(Assignment):
For each line below that holds "Design", return the line as it stands.

*** Opening Data in this exercise ***

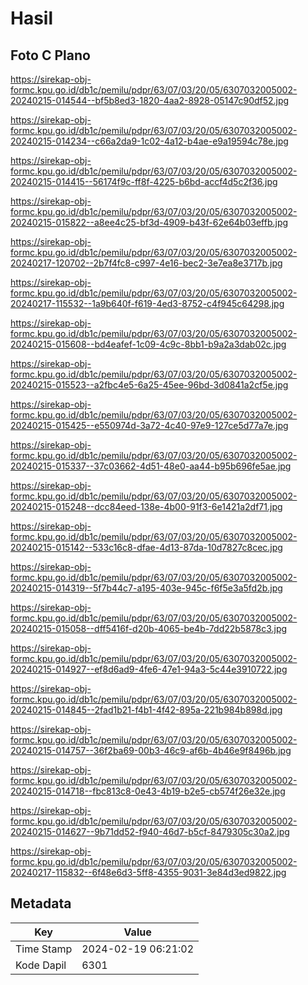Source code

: # Hasil

## Foto C Plano

https://sirekap-obj-formc.kpu.go.id/db1c/pemilu/pdpr/63/07/03/20/05/6307032005002-20240215-014544--bf5b8ed3-1820-4aa2-8928-05147c90df52.jpg

https://sirekap-obj-formc.kpu.go.id/db1c/pemilu/pdpr/63/07/03/20/05/6307032005002-20240215-014234--c66a2da9-1c02-4a12-b4ae-e9a19594c78e.jpg

https://sirekap-obj-formc.kpu.go.id/db1c/pemilu/pdpr/63/07/03/20/05/6307032005002-20240215-014415--56174f9c-ff8f-4225-b6bd-accf4d5c2f36.jpg

https://sirekap-obj-formc.kpu.go.id/db1c/pemilu/pdpr/63/07/03/20/05/6307032005002-20240215-015822--a8ee4c25-bf3d-4909-b43f-62e64b03effb.jpg

https://sirekap-obj-formc.kpu.go.id/db1c/pemilu/pdpr/63/07/03/20/05/6307032005002-20240217-120702--2b7f4fc8-c997-4e16-bec2-3e7ea8e3717b.jpg

https://sirekap-obj-formc.kpu.go.id/db1c/pemilu/pdpr/63/07/03/20/05/6307032005002-20240217-115532--1a9b640f-f619-4ed3-8752-c4f945c64298.jpg

https://sirekap-obj-formc.kpu.go.id/db1c/pemilu/pdpr/63/07/03/20/05/6307032005002-20240215-015608--bd4eafef-1c09-4c9c-8bb1-b9a2a3dab02c.jpg

https://sirekap-obj-formc.kpu.go.id/db1c/pemilu/pdpr/63/07/03/20/05/6307032005002-20240215-015523--a2fbc4e5-6a25-45ee-96bd-3d0841a2cf5e.jpg

https://sirekap-obj-formc.kpu.go.id/db1c/pemilu/pdpr/63/07/03/20/05/6307032005002-20240215-015425--e550974d-3a72-4c40-97e9-127ce5d77a7e.jpg

https://sirekap-obj-formc.kpu.go.id/db1c/pemilu/pdpr/63/07/03/20/05/6307032005002-20240215-015337--37c03662-4d51-48e0-aa44-b95b696fe5ae.jpg

https://sirekap-obj-formc.kpu.go.id/db1c/pemilu/pdpr/63/07/03/20/05/6307032005002-20240215-015248--dcc84eed-138e-4b00-91f3-6e1421a2df71.jpg

https://sirekap-obj-formc.kpu.go.id/db1c/pemilu/pdpr/63/07/03/20/05/6307032005002-20240215-015142--533c16c8-dfae-4d13-87da-10d7827c8cec.jpg

https://sirekap-obj-formc.kpu.go.id/db1c/pemilu/pdpr/63/07/03/20/05/6307032005002-20240215-014319--5f7b44c7-a195-403e-945c-f6f5e3a5fd2b.jpg

https://sirekap-obj-formc.kpu.go.id/db1c/pemilu/pdpr/63/07/03/20/05/6307032005002-20240215-015058--dff5416f-d20b-4065-be4b-7dd22b5878c3.jpg

https://sirekap-obj-formc.kpu.go.id/db1c/pemilu/pdpr/63/07/03/20/05/6307032005002-20240215-014927--ef8d6ad9-4fe6-47e1-94a3-5c44e3910722.jpg

https://sirekap-obj-formc.kpu.go.id/db1c/pemilu/pdpr/63/07/03/20/05/6307032005002-20240215-014845--2fad1b21-f4b1-4f42-895a-221b984b898d.jpg

https://sirekap-obj-formc.kpu.go.id/db1c/pemilu/pdpr/63/07/03/20/05/6307032005002-20240215-014757--36f2ba69-00b3-46c9-af6b-4b46e9f8496b.jpg

https://sirekap-obj-formc.kpu.go.id/db1c/pemilu/pdpr/63/07/03/20/05/6307032005002-20240215-014718--fbc813c8-0e43-4b19-b2e5-cb574f26e32e.jpg

https://sirekap-obj-formc.kpu.go.id/db1c/pemilu/pdpr/63/07/03/20/05/6307032005002-20240215-014627--9b71dd52-f940-46d7-b5cf-8479305c30a2.jpg

https://sirekap-obj-formc.kpu.go.id/db1c/pemilu/pdpr/63/07/03/20/05/6307032005002-20240217-115832--6f48e6d3-5ff8-4355-9031-3e84d3ed9822.jpg


## Metadata

| Key        | Value               |
| ---------- | ------------------- |
| Time Stamp | 2024-02-19 06:21:02 |
| Kode Dapil | 6301                |



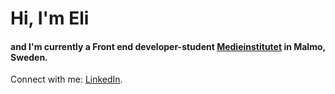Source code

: # Hi, I'm Eli
#### and I'm currently a Front end developer-student <a href="https://medieinstitutet.se/utbildningar/front-end-developer/" target="_blank">Medieinstitutet</a> in Malmo, Sweden.

Connect with me: <a href="https://www.linkedin.com/in/elina-ennab-13ba57249/?originalSubdomain=se" target="_blank">LinkedIn</a>.

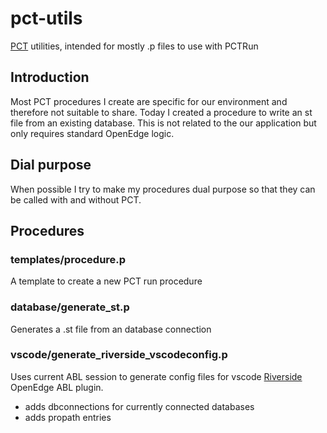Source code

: # pct-utils

[PCT](<https://github.com/Riverside-Software/pct>) utilities, intended for mostly .p files to use with PCTRun

## Introduction

Most PCT procedures I create are specific for our environment and therefore not suitable to share. Today I created a procedure to write an st file from an existing database. This is not related to the our application but only requires standard OpenEdge logic.  

## Dial purpose

When possible I try to make my procedures dual purpose so that they can be called with and without PCT.

## Procedures

### templates/procedure.p

A template to create a new PCT run procedure

### database/generate_st.p

Generates a .st file from an database connection

### vscode/generate_riverside_vscodeconfig.p

Uses current ABL session to generate config files for vscode  [Riverside](https://marketplace.visualstudio.com/publishers/RiversideSoftware) OpenEdge ABL plugin.

* adds dbconnections for currently connected databases
* adds propath entries
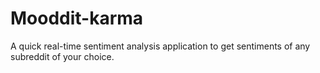 # Mooddit-karma
A quick real-time sentiment analysis application to get sentiments of any subreddit of your choice.
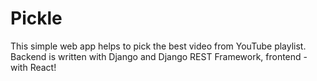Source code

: # Pickle

This simple web app helps to pick the best video from YouTube playlist. Backend is written with Django and Django REST Framework, frontend - with React!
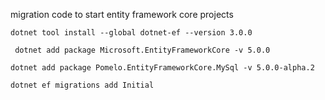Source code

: migration code to start entity framework core projects

``dotnet tool install --global dotnet-ef --version 3.0.0``

`` dotnet add package Microsoft.EntityFrameworkCore -v 5.0.0``

``dotnet add package Pomelo.EntityFrameworkCore.MySql -v 5.0.0-alpha.2``

``dotnet ef migrations add Initial``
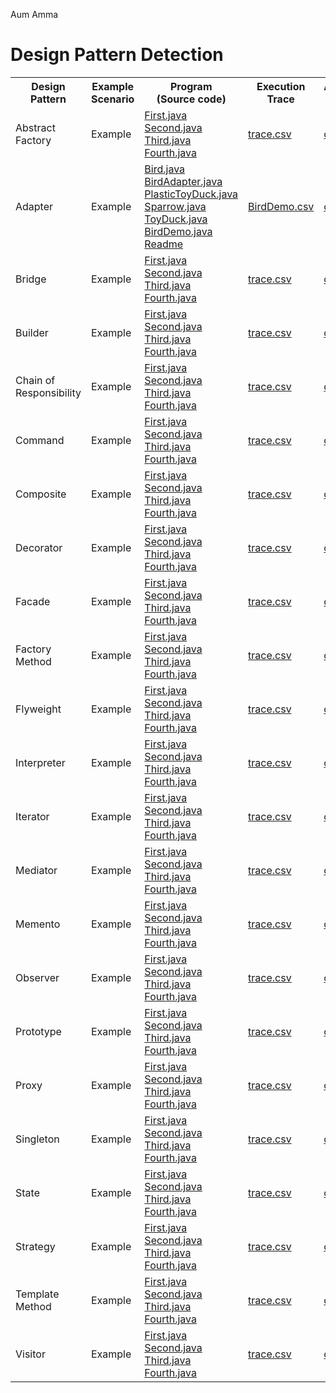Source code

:Aum Amma

# Design Pattern Detection

<table>
  <tr>
    <th>Design Pattern</th>
    <th>Example<br>Scenario</th>
    <th>Program<br>(Source code)</th>
    <th>Execution<br>Trace</th>
    <th>Augmented<br>Call tree</th>
    <th>Highlighted<br>Sequence diagram</th>
  </tr>
  <tr>
    <td>Abstract Factory</td>
    <td>Example</td>
    <td>
      <a href="abstractfactory/First.java">First.java</a><br>
      <a href="abstractfactory/Second.java">Second.java</a><br>
      <a href="abstractfactory/Third.java">Third.java</a><br>
      <a href="abstractfactory/Fourth.java">Fourth.java</a><br>
    </td>
    <td><a href="abstractfactory/trace.csv">trace.csv</a></td>
    <td><a href="abstractfactory/calltree.png">calltree.png</a></td>
    <td><a href="abstractfactory/sequencediagram.png">sequencediagram.png</a></td>
  </tr>
  <tr>
    <td>Adapter</td>
    <td>Example</td>
    <td>
      <a href="adapter/Bird.java">Bird.java</a><br>
      <a href="adapter/BirdAdapter.java">BirdAdapter.java</a><br>
      <a href="adapter/PlasticToyDuck.java">PlasticToyDuck.java</a><br>
      <a href="adapter/Sparrow.java">Sparrow.java</a><br>
      <a href="adapter/ToyDuck.java">ToyDuck.java</a><br>
      <a href="adapter/BirdDemo.java">BirdDemo.java</a><br>
      <a href="adapter/Readme.md">Readme</a><br>
    </td>
    <td><a href="adapter/BirdDemo.csv">BirdDemo.csv</a></td>
    <td><a href="adapter/calltree.png">calltree.png</a></td>
    <td><a href="adapter/sequencediagram.png">sequencediagram.png</a></td>
  </tr>
  <tr>
    <td>Bridge</td>
    <td>Example</td>
    <td>
      <a href="bridge/First.java">First.java</a><br>
      <a href="bridge/Second.java">Second.java</a><br>
      <a href="bridge/Third.java">Third.java</a><br>
      <a href="bridge/Fourth.java">Fourth.java</a><br>
    </td>
    <td><a href="bridge/trace.csv">trace.csv</a></td>
    <td><a href="bridge/calltree.png">calltree.png</a></td>
    <td><a href="bridge/sequencediagram.png">sequencediagram.png</a></td>
  </tr>
  <tr>
    <td>Builder</td>
    <td>Example</td>
    <td>
      <a href="builder/First.java">First.java</a><br>
      <a href="builder/Second.java">Second.java</a><br>
      <a href="builder/Third.java">Third.java</a><br>
      <a href="builder/Fourth.java">Fourth.java</a><br>
    </td>
    <td><a href="builder/trace.csv">trace.csv</a></td>
    <td><a href="builder/calltree.png">calltree.png</a></td>
    <td><a href="builder/sequencediagram.png">sequencediagram.png</a></td>
  </tr>
  <tr>
    <td>Chain of Responsibility</td>
    <td>Example</td>
    <td>
      <a href="chainofresp/First.java">First.java</a><br>
      <a href="chainofresp/Second.java">Second.java</a><br>
      <a href="chainofresp/Third.java">Third.java</a><br>
      <a href="chainofresp/Fourth.java">Fourth.java</a><br>
    </td>
    <td><a href="chainofresp/trace.csv">trace.csv</a></td>
    <td><a href="chainofresp/calltree.png">calltree.png</a></td>
    <td><a href="chainofresp/sequencediagram.png">sequencediagram.png</a></td>
  </tr>
  <tr>
    <td>Command</td>
    <td>Example</td>
    <td>
      <a href="command/First.java">First.java</a><br>
      <a href="command/Second.java">Second.java</a><br>
      <a href="command/Third.java">Third.java</a><br>
      <a href="command/Fourth.java">Fourth.java</a><br>
    </td>
    <td><a href="command/trace.csv">trace.csv</a></td>
    <td><a href="command/calltree.png">calltree.png</a></td>
    <td><a href="command/sequencediagram.png">sequencediagram.png</a></td>
  </tr>
  <tr>
    <td>Composite</td>
    <td>Example</td>
    <td>
      <a href="composite/First.java">First.java</a><br>
      <a href="composite/Second.java">Second.java</a><br>
      <a href="composite/Third.java">Third.java</a><br>
      <a href="composite/Fourth.java">Fourth.java</a><br>
    </td>
    <td><a href="composite/trace.csv">trace.csv</a></td>
    <td><a href="composite/calltree.png">calltree.png</a></td>
    <td><a href="composite/sequencediagram.png">sequencediagram.png</a></td>
  </tr>
  <tr>
    <td>Decorator</td>
    <td>Example</td>
    <td>
      <a href="decorator/First.java">First.java</a><br>
      <a href="decorator/Second.java">Second.java</a><br>
      <a href="decorator/Third.java">Third.java</a><br>
      <a href="decorator/Fourth.java">Fourth.java</a><br>
    </td>
    <td><a href="decorator/trace.csv">trace.csv</a></td>
    <td><a href="decorator/calltree.png">calltree.png</a></td>
    <td><a href="decorator/sequencediagram.png">sequencediagram.png</a></td>
  </tr>
  <tr>
    <td>Facade</td>
    <td>Example</td>
    <td>
      <a href="facade/First.java">First.java</a><br>
      <a href="facade/Second.java">Second.java</a><br>
      <a href="facade/Third.java">Third.java</a><br>
      <a href="facade/Fourth.java">Fourth.java</a><br>
    </td>
    <td><a href="facade/trace.csv">trace.csv</a></td>
    <td><a href="facade/calltree.png">calltree.png</a></td>
    <td><a href="facade/sequencediagram.png">sequencediagram.png</a></td>
  </tr>
  <tr>
    <td>Factory Method</td>
    <td>Example</td>
    <td>
      <a href="factorymethod/First.java">First.java</a><br>
      <a href="factorymethod/Second.java">Second.java</a><br>
      <a href="factorymethod/Third.java">Third.java</a><br>
      <a href="factorymethod/Fourth.java">Fourth.java</a><br>
    </td>
    <td><a href="factorymethod/trace.csv">trace.csv</a></td>
    <td><a href="factorymethod/calltree.png">calltree.png</a></td>
    <td><a href="factorymethod/sequencediagram.png">sequencediagram.png</a></td>
  </tr>
  <tr>
    <td>Flyweight</td>
    <td>Example</td>
    <td>
      <a href="flyweight/First.java">First.java</a><br>
      <a href="flyweight/Second.java">Second.java</a><br>
      <a href="flyweight/Third.java">Third.java</a><br>
      <a href="flyweight/Fourth.java">Fourth.java</a><br>
    </td>
    <td><a href="flyweight/trace.csv">trace.csv</a></td>
    <td><a href="flyweight/calltree.png">calltree.png</a></td>
    <td><a href="flyweight/sequencediagram.png">sequencediagram.png</a></td>
  </tr>
  <tr>
    <td>Interpreter</td>
    <td>Example</td>
    <td>
      <a href="interpreter/First.java">First.java</a><br>
      <a href="interpreter/Second.java">Second.java</a><br>
      <a href="interpreter/Third.java">Third.java</a><br>
      <a href="interpreter/Fourth.java">Fourth.java</a><br>
    </td>
    <td><a href="interpreter/trace.csv">trace.csv</a></td>
    <td><a href="interpreter/calltree.png">calltree.png</a></td>
    <td><a href="interpreter/sequencediagram.png">sequencediagram.png</a></td>
  </tr>
  <tr>
    <td>Iterator</td>
    <td>Example</td>
    <td>
      <a href="iterator/First.java">First.java</a><br>
      <a href="iterator/Second.java">Second.java</a><br>
      <a href="iterator/Third.java">Third.java</a><br>
      <a href="iterator/Fourth.java">Fourth.java</a><br>
    </td>
    <td><a href="iterator/trace.csv">trace.csv</a></td>
    <td><a href="iterator/calltree.png">calltree.png</a></td>
    <td><a href="iterator/sequencediagram.png">sequencediagram.png</a></td>
  </tr>
  <tr>
    <td>Mediator</td>
    <td>Example</td>
    <td>
      <a href="mediator/First.java">First.java</a><br>
      <a href="mediator/Second.java">Second.java</a><br>
      <a href="mediator/Third.java">Third.java</a><br>
      <a href="mediator/Fourth.java">Fourth.java</a><br>
    </td>
    <td><a href="mediator/trace.csv">trace.csv</a></td>
    <td><a href="mediator/calltree.png">calltree.png</a></td>
    <td><a href="mediator/sequencediagram.png">sequencediagram.png</a></td>
  </tr>
  <tr>
    <td>Memento</td>
    <td>Example</td>
    <td>
      <a href="memento/First.java">First.java</a><br>
      <a href="memento/Second.java">Second.java</a><br>
      <a href="memento/Third.java">Third.java</a><br>
      <a href="memento/Fourth.java">Fourth.java</a><br>
    </td>
    <td><a href="memento/trace.csv">trace.csv</a></td>
    <td><a href="memento/calltree.png">calltree.png</a></td>
    <td><a href="memento/sequencediagram.png">sequencediagram.png</a></td>
  </tr>
  <tr>
    <td>Observer</td>
    <td>Example</td>
    <td>
      <a href="observer/First.java">First.java</a><br>
      <a href="observer/Second.java">Second.java</a><br>
      <a href="observer/Third.java">Third.java</a><br>
      <a href="observer/Fourth.java">Fourth.java</a><br>
    </td>
    <td><a href="observer/trace.csv">trace.csv</a></td>
    <td><a href="observer/calltree.png">calltree.png</a></td>
    <td><a href="observer/sequencediagram.png">sequencediagram.png</a></td>
  </tr>
  <tr>
    <td>Prototype</td>
    <td>Example</td>
    <td>
      <a href="prototype/First.java">First.java</a><br>
      <a href="prototype/Second.java">Second.java</a><br>
      <a href="prototype/Third.java">Third.java</a><br>
      <a href="prototype/Fourth.java">Fourth.java</a><br>
    </td>
    <td><a href="prototype/trace.csv">trace.csv</a></td>
    <td><a href="prototype/calltree.png">calltree.png</a></td>
    <td><a href="prototype/sequencediagram.png">sequencediagram.png</a></td>
  </tr>
  <tr>
    <td>Proxy</td>
    <td>Example</td>
    <td>
      <a href="proxy/First.java">First.java</a><br>
      <a href="proxy/Second.java">Second.java</a><br>
      <a href="proxy/Third.java">Third.java</a><br>
      <a href="proxy/Fourth.java">Fourth.java</a><br>
    </td>
    <td><a href="proxy/trace.csv">trace.csv</a></td>
    <td><a href="proxy/calltree.png">calltree.png</a></td>
    <td><a href="proxy/sequencediagram.png">sequencediagram.png</a></td>
  </tr>
  <tr>
    <td>Singleton</td>
    <td>Example</td>
    <td>
      <a href="singleton/First.java">First.java</a><br>
      <a href="singleton/Second.java">Second.java</a><br>
      <a href="singleton/Third.java">Third.java</a><br>
      <a href="singleton/Fourth.java">Fourth.java</a><br>
    </td>
    <td><a href="singleton/trace.csv">trace.csv</a></td>
    <td><a href="singleton/calltree.png">calltree.png</a></td>
    <td><a href="singleton/sequencediagram.png">sequencediagram.png</a></td>
  </tr>
  <tr>
    <td>State</td>
    <td>Example</td>
    <td>
      <a href="state/First.java">First.java</a><br>
      <a href="state/Second.java">Second.java</a><br>
      <a href="state/Third.java">Third.java</a><br>
      <a href="state/Fourth.java">Fourth.java</a><br>
    </td>
    <td><a href="state/trace.csv">trace.csv</a></td>
    <td><a href="state/calltree.png">calltree.png</a></td>
    <td><a href="state/sequencediagram.png">sequencediagram.png</a></td>
  </tr>
  <tr>
    <td>Strategy</td>
    <td>Example</td>
    <td>
      <a href="strategy/First.java">First.java</a><br>
      <a href="strategy/Second.java">Second.java</a><br>
      <a href="strategy/Third.java">Third.java</a><br>
      <a href="strategy/Fourth.java">Fourth.java</a><br>
    </td>
    <td><a href="strategy/trace.csv">trace.csv</a></td>
    <td><a href="strategy/calltree.png">calltree.png</a></td>
    <td><a href="strategy/sequencediagram.png">sequencediagram.png</a></td>
  </tr>
  <tr>
    <td>Template Method</td>
    <td>Example</td>
    <td>
      <a href="template/First.java">First.java</a><br>
      <a href="template/Second.java">Second.java</a><br>
      <a href="template/Third.java">Third.java</a><br>
      <a href="template/Fourth.java">Fourth.java</a><br>
    </td>
    <td><a href="template/trace.csv">trace.csv</a></td>
    <td><a href="template/calltree.png">calltree.png</a></td>
    <td><a href="template/sequencediagram.png">sequencediagram.png</a></td>
  </tr>
  <tr>
    <td>Visitor</td>
    <td>Example</td>
    <td>
      <a href="visitor/First.java">First.java</a><br>
      <a href="visitor/Second.java">Second.java</a><br>
      <a href="visitor/Third.java">Third.java</a><br>
      <a href="visitor/Fourth.java">Fourth.java</a><br>
    </td>
    <td><a href="template/trace.csv">trace.csv</a></td>
    <td><a href="template/calltree.png">calltree.png</a></td>
    <td><a href="template/sequencediagram.png">sequencediagram.png</a></td>
  </tr>
</table>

*** Closing Data in this exercise ***

(Solution to this exercise):
# Design Pattern Detection
    <th>Design Pattern</th>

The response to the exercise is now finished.